● EXERCISE PROMPT: Your task is to transcribe the lines from the start of the data below through the line containing "Universalist Church of", inclusive, exactly as they stand and without the pictures.

[DATA EXTRACT Boundary: Start]

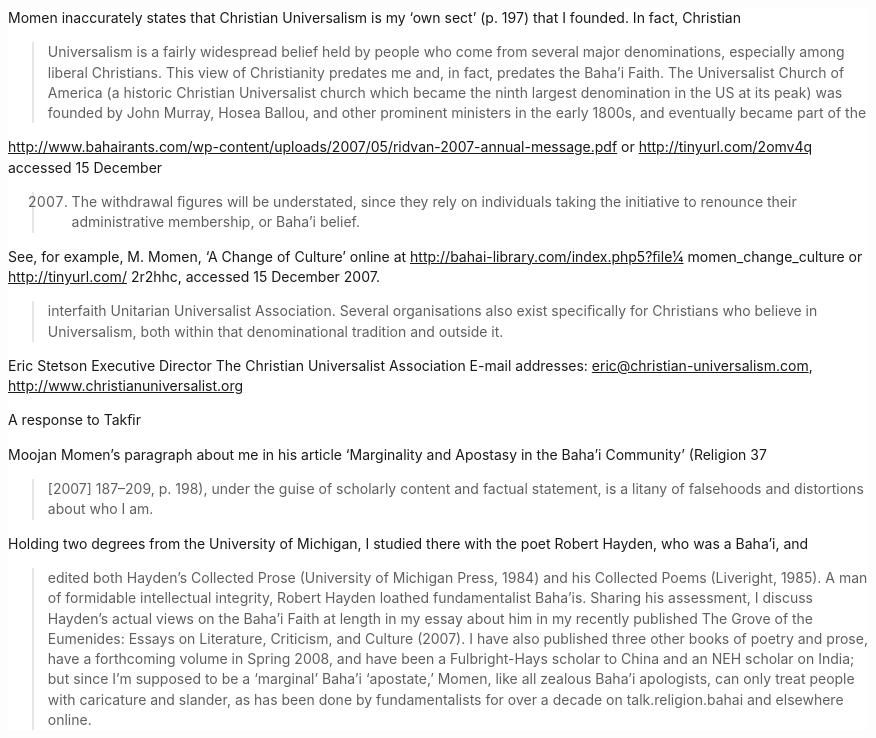 Momen inaccurately states that Christian Universalism is my ‘own sect’ (p. 197) that I founded. In fact, Christian
> Universalism is a fairly widespread belief held by people who come from several major denominations, especially among
> liberal Christians. This view of Christianity predates me and, in fact, predates the Baha’i Faith. The Universalist Church of
> America (a historic Christian Universalist church which became the ninth largest denomination in the US at its peak) was
> founded by John Murray, Hosea Ballou, and other prominent ministers in the early 1800s, and eventually became part of the

http://www.bahairants.com/wp-content/uploads/2007/05/ridvan-2007-annual-message.pdf or http://tinyurl.com/2omv4q accessed 15 December
> 2007. The withdrawal ﬁgures will be understated, since they rely on individuals taking the initiative to renounce their administrative membership, or Baha’i
belief.

See, for example, M. Momen, ‘A Change of Culture’ online at http://bahai-library.com/index.php5?ﬁle1⁄4 momen_change_culture or http://tinyurl.com/
2r2hhc, accessed 15 December 2007.

> interfaith Unitarian Universalist Association. Several organisations also exist speciﬁcally for Christians who believe in
> Universalism, both within that denominational tradition and outside it.

Eric Stetson
Executive Director
The Christian Universalist Association
E-mail addresses: eric@christian-universalism.com, http://www.christianuniversalist.org

A response to Takﬁr

Moojan Momen’s paragraph about me in his article ‘Marginality and Apostasy in the Baha’i Community’ (Religion 37

> [2007] 187–209, p. 198), under the guise of scholarly content and factual statement, is a litany of falsehoods and distortions
about who I am.

Holding two degrees from the University of Michigan, I studied there with the poet Robert Hayden, who was a Baha’i, and

> edited both Hayden’s Collected Prose (University of Michigan Press, 1984) and his Collected Poems (Liveright, 1985). A man of
> formidable intellectual integrity, Robert Hayden loathed fundamentalist Baha’is. Sharing his assessment, I discuss Hayden’s
> actual views on the Baha’i Faith at length in my essay about him in my recently published The Grove of the Eumenides: Essays on
> Literature, Criticism, and Culture (2007). I have also published three other books of poetry and prose, have a forthcoming
> volume in Spring 2008, and have been a Fulbright-Hays scholar to China and an NEH scholar on India; but since I’m supposed
> to be a ‘marginal’ Baha’i ‘apostate,’ Momen, like all zealous Baha’i apologists, can only treat people with caricature and slander,
as has been done by fundamentalists for over a decade on talk.religion.bahai and elsewhere online.
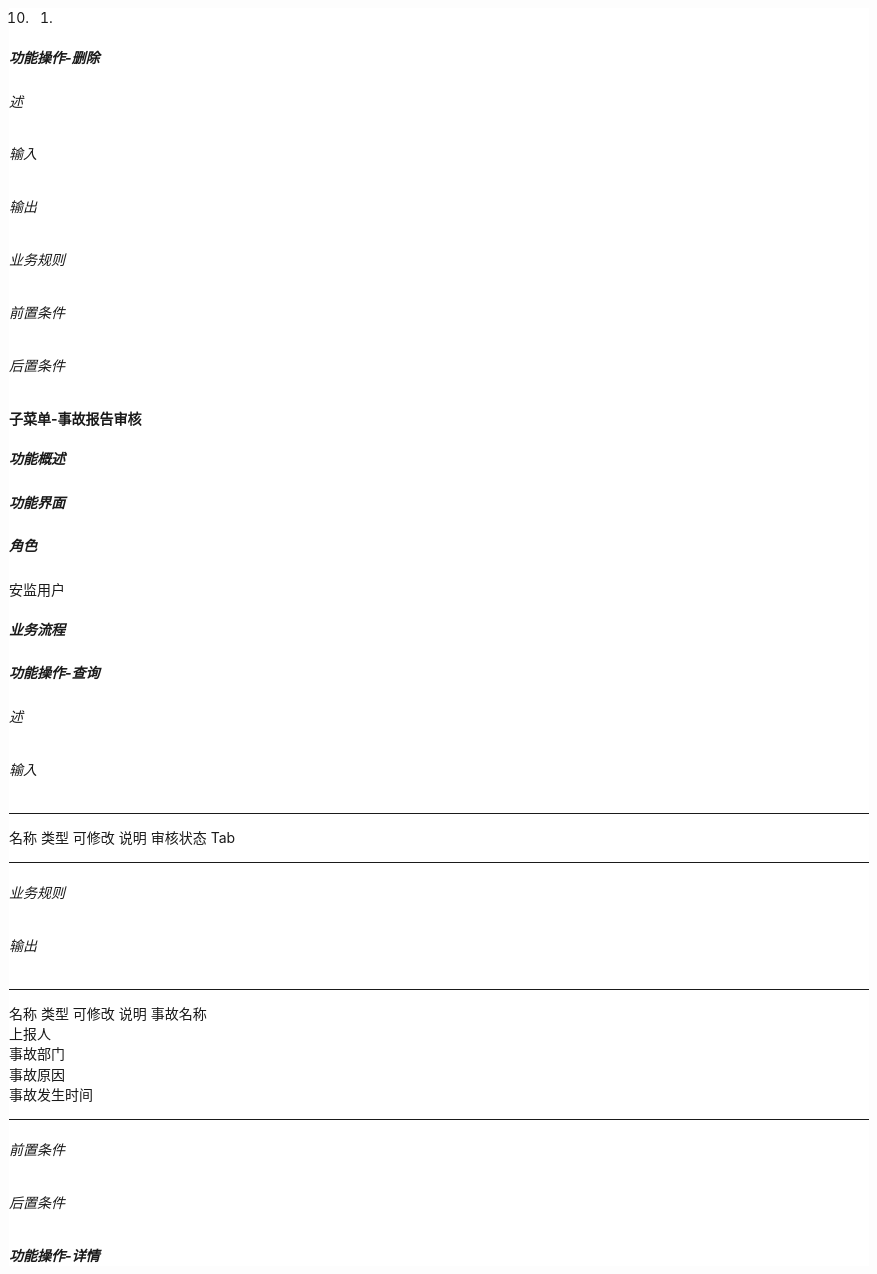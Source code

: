 10. 1.  

##### 功能操作-删除

###### 述

###### 输入

###### 输出

###### 业务规则

###### 前置条件

###### 后置条件

#### 子菜单-事故报告审核

##### 功能概述

##### 功能界面

##### 角色

安监用户

##### 业务流程

##### 功能操作-查询

###### 述

###### 输入

---------- ------ -------- ------
  名称       类型   可修改   说明
  审核状态   Tab             
---------- ------ -------- ------

###### 业务规则

###### 输出

-------------- ------ -------- ------
  名称           类型   可修改   说明
  事故名称                       
  上报人                         
  事故部门                       
  事故原因                       
  事故发生时间                   
-------------- ------ -------- ------

###### 前置条件

###### 后置条件

##### 功能操作-详情
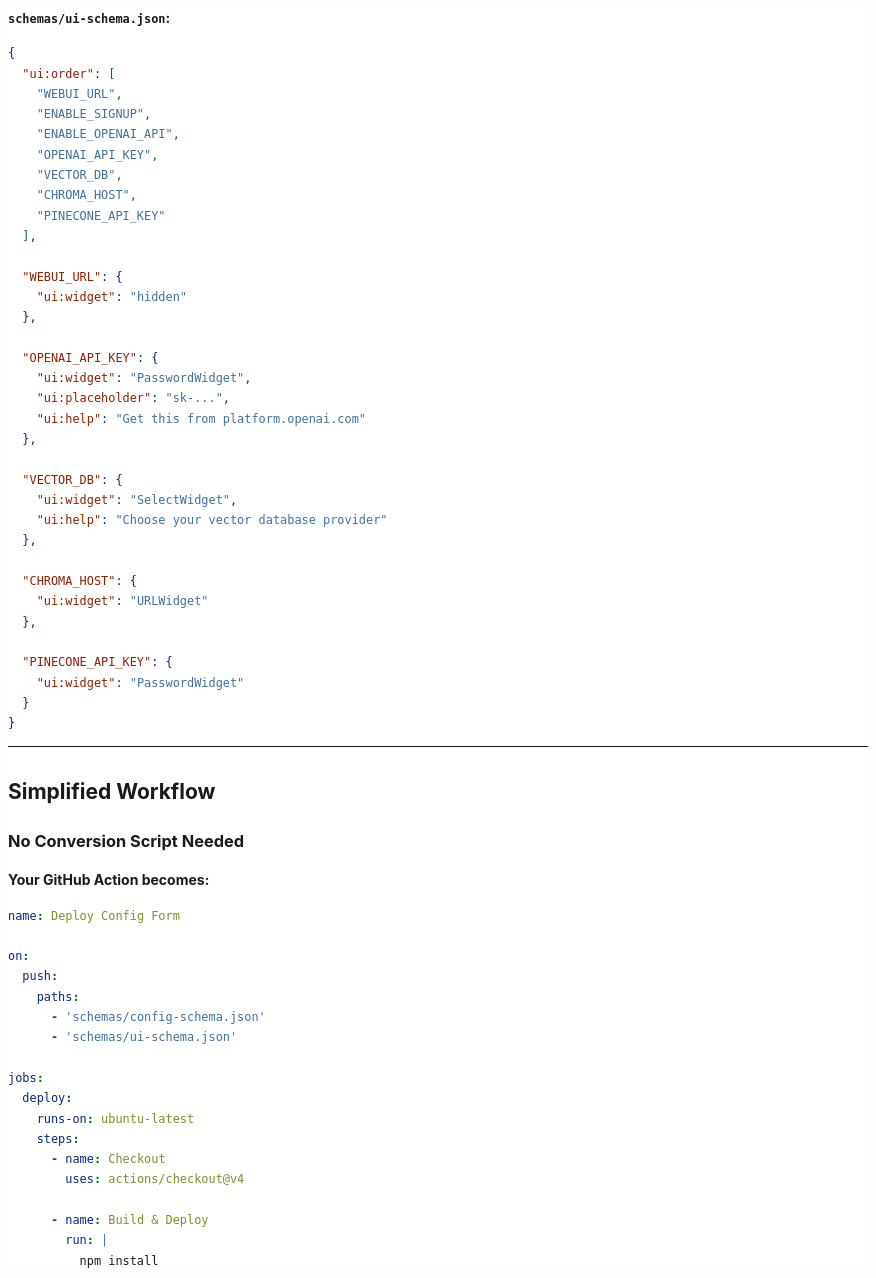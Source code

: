 **`schemas/ui-schema.json`:**
```json
{
  "ui:order": [
    "WEBUI_URL", 
    "ENABLE_SIGNUP", 
    "ENABLE_OPENAI_API", 
    "OPENAI_API_KEY",
    "VECTOR_DB",
    "CHROMA_HOST",
    "PINECONE_API_KEY"
  ],
  
  "WEBUI_URL": {
    "ui:widget": "hidden"
  },
  
  "OPENAI_API_KEY": {
    "ui:widget": "PasswordWidget",
    "ui:placeholder": "sk-...",
    "ui:help": "Get this from platform.openai.com"
  },
  
  "VECTOR_DB": {
    "ui:widget": "SelectWidget",
    "ui:help": "Choose your vector database provider"
  },
  
  "CHROMA_HOST": {
    "ui:widget": "URLWidget"
  },
  
  "PINECONE_API_KEY": {
    "ui:widget": "PasswordWidget"
  }
}
```

***

## Simplified Workflow

### No Conversion Script Needed

**Your GitHub Action becomes:**
```yaml
name: Deploy Config Form

on:
  push:
    paths:
      - 'schemas/config-schema.json'
      - 'schemas/ui-schema.json'

jobs:
  deploy:
    runs-on: ubuntu-latest
    steps:
      - name: Checkout
        uses: actions/checkout@v4
      
      - name: Build & Deploy
        run: |
          npm install
```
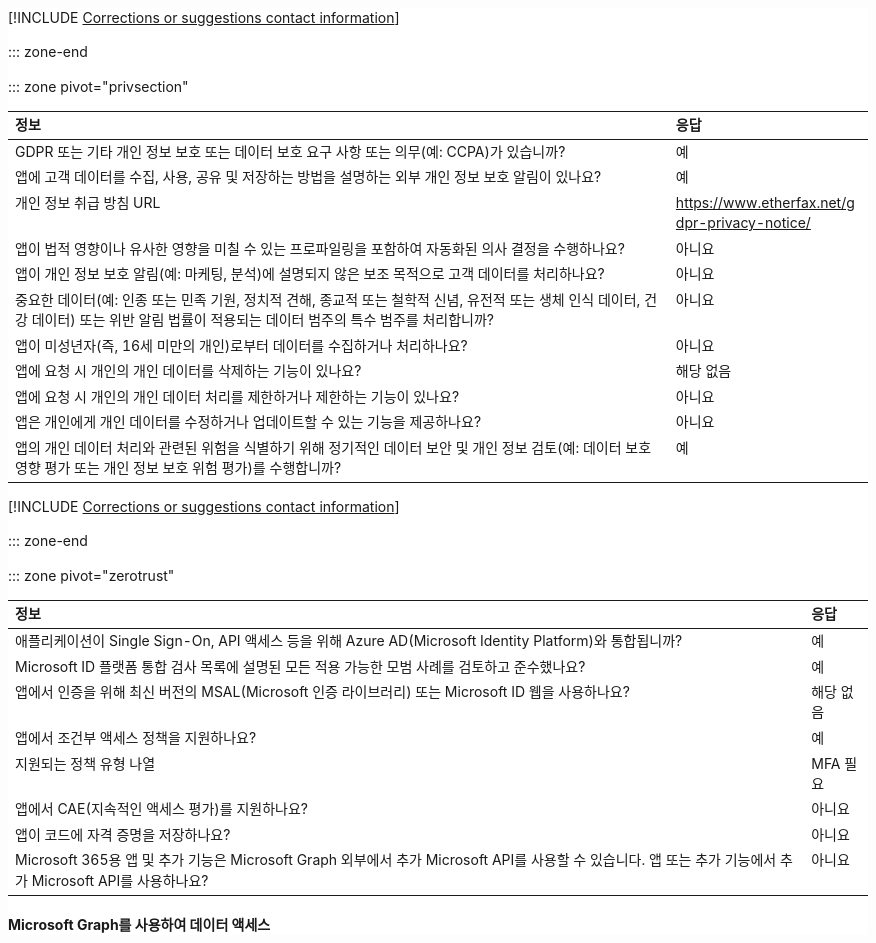 [!INCLUDE [Corrections or suggestions contact information](../includes/corrections-or-suggestions.md)]

::: zone-end

::: zone pivot="privsection"

| **정보** | **응답** |
|:----------------|:-------------|
| GDPR 또는 기타 개인 정보 보호 또는 데이터 보호 요구 사항 또는 의무(예: CCPA)가 있습니까? | 예 |
| 앱에 고객 데이터를 수집, 사용, 공유 및 저장하는 방법을 설명하는 외부 개인 정보 보호 알림이 있나요? | 예 |
| 개인 정보 취급 방침 URL | https://www.etherfax.net/gdpr-privacy-notice/ |
| 앱이 법적 영향이나 유사한 영향을 미칠 수 있는 프로파일링을 포함하여 자동화된 의사 결정을 수행하나요? | 아니요 |
| 앱이 개인 정보 보호 알림(예: 마케팅, 분석)에 설명되지 않은 보조 목적으로 고객 데이터를 처리하나요? | 아니요 |
| 중요한 데이터(예: 인종 또는 민족 기원, 정치적 견해, 종교적 또는 철학적 신념, 유전적 또는 생체 인식 데이터, 건강 데이터) 또는 위반 알림 법률이 적용되는 데이터 범주의 특수 범주를 처리합니까? | 아니요 |
| 앱이 미성년자(즉, 16세 미만의 개인)로부터 데이터를 수집하거나 처리하나요? | 아니요 |
| 앱에 요청 시 개인의 개인 데이터를 삭제하는 기능이 있나요? | 해당 없음 |
| 앱에 요청 시 개인의 개인 데이터 처리를 제한하거나 제한하는 기능이 있나요? | 아니요 |
| 앱은 개인에게 개인 데이터를 수정하거나 업데이트할 수 있는 기능을 제공하나요? | 아니요 |
| 앱의 개인 데이터 처리와 관련된 위험을 식별하기 위해 정기적인 데이터 보안 및 개인 정보 검토(예: 데이터 보호 영향 평가 또는 개인 정보 보호 위험 평가)를 수행합니까? | 예 |

[!INCLUDE [Corrections or suggestions contact information](../includes/corrections-or-suggestions.md)]

::: zone-end

::: zone pivot="zerotrust"

| **정보** | **응답** |
|:----------------|:-------------|
| 애플리케이션이 Single Sign-On, API 액세스 등을 위해 Azure AD(Microsoft Identity Platform)와 통합됩니까? | 예 |
| Microsoft ID 플랫폼 통합 검사 목록에 설명된 모든 적용 가능한 모범 사례를 검토하고 준수했나요? | 예 |
| 앱에서 인증을 위해 최신 버전의 MSAL(Microsoft 인증 라이브러리) 또는 Microsoft ID 웹을 사용하나요? | 해당 없음 |
| 앱에서 조건부 액세스 정책을 지원하나요? | 예 |
| 지원되는 정책 유형 나열 | MFA 필요 |
| 앱에서 CAE(지속적인 액세스 평가)를 지원하나요? | 아니요 |
| 앱이 코드에 자격 증명을 저장하나요? | 아니요 |
| Microsoft 365용 앱 및 추가 기능은 Microsoft Graph 외부에서 추가 Microsoft API를 사용할 수 있습니다. 앱 또는 추가 기능에서 추가 Microsoft API를 사용하나요? | 아니요 |

#### <a name="data-access-using-microsoft-graph"></a>Microsoft Graph를 사용하여 데이터 액세스
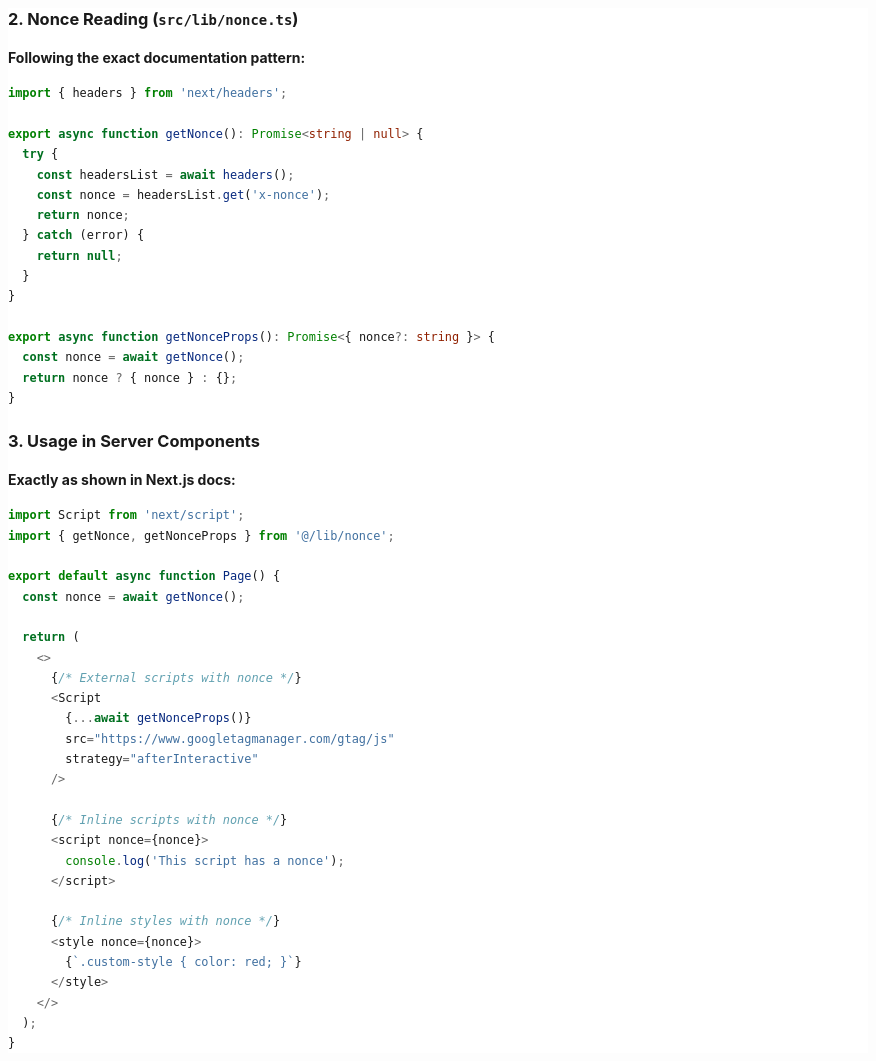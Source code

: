### 2. Nonce Reading (`src/lib/nonce.ts`)

**Following the exact documentation pattern:**

```typescript
import { headers } from 'next/headers';

export async function getNonce(): Promise<string | null> {
  try {
    const headersList = await headers();
    const nonce = headersList.get('x-nonce');
    return nonce;
  } catch (error) {
    return null;
  }
}

export async function getNonceProps(): Promise<{ nonce?: string }> {
  const nonce = await getNonce();
  return nonce ? { nonce } : {};
}
```

### 3. Usage in Server Components

**Exactly as shown in Next.js docs:**

```typescript
import Script from 'next/script';
import { getNonce, getNonceProps } from '@/lib/nonce';

export default async function Page() {
  const nonce = await getNonce();

  return (
    <>
      {/* External scripts with nonce */}
      <Script
        {...await getNonceProps()}
        src="https://www.googletagmanager.com/gtag/js"
        strategy="afterInteractive"
      />
      
      {/* Inline scripts with nonce */}
      <script nonce={nonce}>
        console.log('This script has a nonce');
      </script>
      
      {/* Inline styles with nonce */}
      <style nonce={nonce}>
        {`.custom-style { color: red; }`}
      </style>
    </>
  );
}
```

[DATA EXTRACT Boundary: End]

● EXPECTED OUTPUT:
 Momen inaccurately states that Christian Universalism is my ‘own sect’ (p. 197) that I founded. In fact, Christian
> Universalism is a fairly widespread belief held by people who come from several major denominations, especially among
> liberal Christians. This view of Christianity predates me and, in fact, predates the Baha’i Faith. The Universalist Church of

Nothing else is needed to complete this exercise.